Manado, BeritaManado.com — Tiga kandidat kepala daerah meninggal dunia akibat Covid-19.
Mereka adalah Kena Ukur Karo Jambi Surbakti Bakal calon (balon) Bupati Karo Sumatera Utara, H Muharram balon Bupati Berau, dan Adi Darma Calon Wali Kota Bontang.
Menanggapi kondisi ini, Dosen Kepemiluan di FISIP Universitas Sam Ratulangi, Ferry Liando menilai Pilkada 2020 menjadi ujian terberat bagi demokrasi.
Menurut Ferry Liando, melaksanakan pemilihan serentak berbarengan dengan pademi Covid-19 bukan hal mudah, apalagi jika kualitas menjadi target.
Dikatakan, melarang kampanye di ruang berskala besar mengindikasikan bahwa kriteria berdemokrasi sangat dibatasi.
Selain itu kata Liando, membatasi kehadiran 50 orang dalam kampanye sebagaimana PKPU Nomor 13 tahun 2020 tidaklah efektif bagi hak-hak publik khususnya dalam mengetahui visi, misi dan program pasangan calon.
“Dan kampanye dalam jaringan atau virtual, tak mungkin dapat menjangakau semua kalangan. Tetapi, pembatasan berdemokrasi ini harus dilakukan karena ada semacam paksaan, di mana pilkada mesti berjalan walau dalam ancaman virus,” jelas Liando kepada BeritaManado.com, Minggu (4/10/2020).
Ferry menegaskan, protokol demokrasi menjadi korban karena masyarakat dipaksa patuh dengan protokol kesehatan.
Ia pun khawatir, target KPU dengan partisipasi pemilih 77,5 persen sulit terwujud.
“Bisa jadi banyak pemilih takut ke TPS. Namun, target ini bisa terpenuhi sepanjang pemerintah dan KPU bekerja keras menyakinkan publik soal kenyamanan dalam memilih. Ingat, keselamatan dan kesehatan masyarakat adalah hukum tertinggi,” tegasnya.
Sebenarnya, tambah Liando, tidak mesti menunggu kapan Covid-19 berakhir baru melaksanakan pilkada.
Namun, hanya memastikan waktu ideal saja.
“Artinya pilkada tetap berjalan namun kesehatan dan kualitas demokrasi dijamin. Pemerintah mengumumkan vaksin akan digunakan awal 2021. Jika demikian, berarti ada jaminan tak akan ada penularan,” ujarnya.

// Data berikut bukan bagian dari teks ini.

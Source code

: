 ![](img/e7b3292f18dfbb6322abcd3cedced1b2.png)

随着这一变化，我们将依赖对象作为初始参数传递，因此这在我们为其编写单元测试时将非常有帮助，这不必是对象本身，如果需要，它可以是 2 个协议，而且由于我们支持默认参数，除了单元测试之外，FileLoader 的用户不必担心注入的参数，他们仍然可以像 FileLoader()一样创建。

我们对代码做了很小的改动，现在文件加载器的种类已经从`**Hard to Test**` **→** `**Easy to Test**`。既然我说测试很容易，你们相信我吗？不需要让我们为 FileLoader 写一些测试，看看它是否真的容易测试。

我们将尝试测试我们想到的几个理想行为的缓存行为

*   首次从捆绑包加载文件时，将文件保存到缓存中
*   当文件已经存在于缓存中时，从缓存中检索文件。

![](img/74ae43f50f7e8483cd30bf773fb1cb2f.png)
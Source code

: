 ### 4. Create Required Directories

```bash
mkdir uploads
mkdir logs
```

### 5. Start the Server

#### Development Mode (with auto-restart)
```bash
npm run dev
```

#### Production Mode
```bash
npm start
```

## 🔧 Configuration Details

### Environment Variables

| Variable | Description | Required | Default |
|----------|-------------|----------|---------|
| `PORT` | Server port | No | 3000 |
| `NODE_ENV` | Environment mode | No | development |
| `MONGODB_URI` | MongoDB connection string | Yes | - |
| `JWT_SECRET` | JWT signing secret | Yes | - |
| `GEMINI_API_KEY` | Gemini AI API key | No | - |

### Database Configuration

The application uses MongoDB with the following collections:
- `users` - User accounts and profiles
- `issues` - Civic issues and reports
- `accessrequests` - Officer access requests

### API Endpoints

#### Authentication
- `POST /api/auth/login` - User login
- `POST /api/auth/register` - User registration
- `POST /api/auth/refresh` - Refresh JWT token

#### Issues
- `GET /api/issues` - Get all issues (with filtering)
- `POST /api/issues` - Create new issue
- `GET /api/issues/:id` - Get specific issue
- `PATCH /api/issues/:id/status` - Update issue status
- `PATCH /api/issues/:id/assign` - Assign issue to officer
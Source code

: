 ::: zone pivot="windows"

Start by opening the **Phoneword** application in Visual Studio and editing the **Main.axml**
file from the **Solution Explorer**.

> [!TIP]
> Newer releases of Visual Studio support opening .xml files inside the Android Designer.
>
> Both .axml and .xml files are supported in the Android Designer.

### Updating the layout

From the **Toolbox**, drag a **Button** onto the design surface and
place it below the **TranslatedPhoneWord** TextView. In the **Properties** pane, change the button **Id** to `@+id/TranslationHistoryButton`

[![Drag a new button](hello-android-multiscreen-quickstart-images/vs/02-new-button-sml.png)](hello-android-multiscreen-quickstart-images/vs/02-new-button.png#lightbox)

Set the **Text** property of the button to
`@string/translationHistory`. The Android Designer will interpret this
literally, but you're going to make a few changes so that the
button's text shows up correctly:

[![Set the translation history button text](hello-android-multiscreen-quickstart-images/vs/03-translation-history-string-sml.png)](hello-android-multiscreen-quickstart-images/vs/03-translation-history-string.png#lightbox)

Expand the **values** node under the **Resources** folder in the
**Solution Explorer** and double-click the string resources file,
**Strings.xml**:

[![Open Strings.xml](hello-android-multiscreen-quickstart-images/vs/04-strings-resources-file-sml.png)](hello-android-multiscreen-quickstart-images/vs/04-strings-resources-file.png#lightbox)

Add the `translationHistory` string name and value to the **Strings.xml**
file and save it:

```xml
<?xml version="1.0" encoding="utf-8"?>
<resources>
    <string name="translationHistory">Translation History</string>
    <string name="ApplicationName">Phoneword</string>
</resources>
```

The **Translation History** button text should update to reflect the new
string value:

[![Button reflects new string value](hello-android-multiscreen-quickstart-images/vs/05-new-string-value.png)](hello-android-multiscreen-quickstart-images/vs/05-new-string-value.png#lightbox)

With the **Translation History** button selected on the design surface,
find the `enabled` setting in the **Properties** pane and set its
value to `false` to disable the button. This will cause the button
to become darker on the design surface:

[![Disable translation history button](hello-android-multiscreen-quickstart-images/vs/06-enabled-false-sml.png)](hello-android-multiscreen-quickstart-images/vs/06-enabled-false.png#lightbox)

Ia menambahkan, waktu tepat pilkada adalah ketika masyatakat mulai beradaptasi dengan protokol kesehatan.
“Perlu dibangun kedisiplinan dan kesadaran. Korea Selatan bisa menggelar pemilu karena masyarakat di sana bukan berkarakter kepala batu. Selain itu, pilkada lebih mantap apabila kondisi keuangan negara sudah stabil,” tandasnya.